#### [Your assignment]
Which lines below include the string "bigskip"? Please show each one.

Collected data
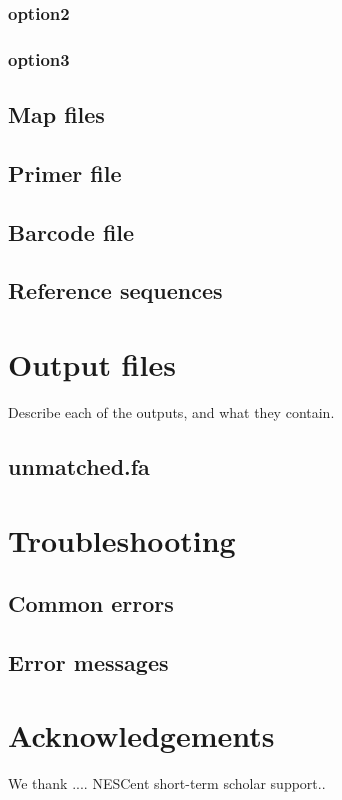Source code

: \documentclass[12pt,letterpaper]{article}
\begin{document}
\subsubsection{option2}

\subsubsection{option3}

\subsection{Map files}

\subsection{Primer file}

\subsection{Barcode file}

\subsection{Reference sequences}

\bigskip\section{Output files}
Describe each of the outputs, and what they contain.

\subsection{unmatched.fa}

\bigskip\section{Troubleshooting}
\subsection{Common errors}
\subsection{Error messages}


\bigskip\section{Acknowledgements}
We thank .... NESCent short-term scholar support.. 
\end{document}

#### [Answer box]
\bigskip\section{Output files}
\bigskip\section{Troubleshooting}
\bigskip\section{Acknowledgements}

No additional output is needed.